Exercise data:
------------------------------------------------

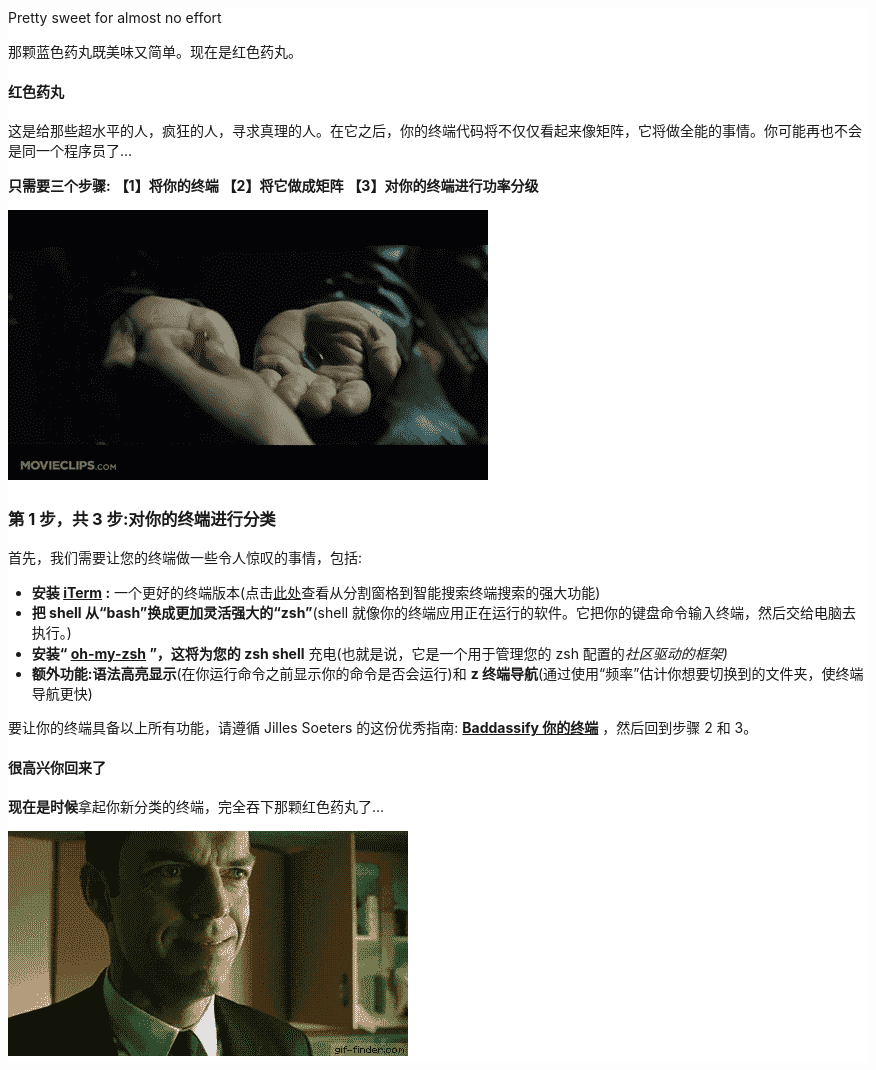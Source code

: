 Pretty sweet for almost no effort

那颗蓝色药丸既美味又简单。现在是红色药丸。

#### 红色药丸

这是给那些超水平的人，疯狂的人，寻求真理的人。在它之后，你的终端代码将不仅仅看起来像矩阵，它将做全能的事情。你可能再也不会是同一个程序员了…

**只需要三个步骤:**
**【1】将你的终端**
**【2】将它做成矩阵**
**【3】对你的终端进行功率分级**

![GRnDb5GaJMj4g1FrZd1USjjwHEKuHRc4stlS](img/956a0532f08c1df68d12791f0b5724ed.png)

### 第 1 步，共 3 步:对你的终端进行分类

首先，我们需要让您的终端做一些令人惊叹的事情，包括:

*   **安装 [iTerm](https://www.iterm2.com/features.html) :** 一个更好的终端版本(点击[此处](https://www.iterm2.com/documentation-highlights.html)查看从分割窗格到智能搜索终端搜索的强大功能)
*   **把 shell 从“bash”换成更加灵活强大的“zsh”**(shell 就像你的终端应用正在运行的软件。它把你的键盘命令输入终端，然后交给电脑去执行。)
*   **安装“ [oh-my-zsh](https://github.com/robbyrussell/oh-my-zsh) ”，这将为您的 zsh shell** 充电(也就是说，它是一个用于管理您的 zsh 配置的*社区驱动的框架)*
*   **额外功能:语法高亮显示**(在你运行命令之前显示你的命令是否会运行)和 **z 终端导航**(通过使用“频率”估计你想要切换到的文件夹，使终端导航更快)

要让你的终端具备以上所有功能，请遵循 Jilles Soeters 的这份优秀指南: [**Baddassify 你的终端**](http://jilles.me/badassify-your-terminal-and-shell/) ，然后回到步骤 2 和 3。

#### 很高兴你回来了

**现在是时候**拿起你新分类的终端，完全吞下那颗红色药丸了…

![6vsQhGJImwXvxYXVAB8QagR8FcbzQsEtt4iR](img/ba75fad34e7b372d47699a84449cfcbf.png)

------------------------------------------------

Your objective:
Each line of the material that includes the string "https" is to be counted; give only the final number.

Solution:
2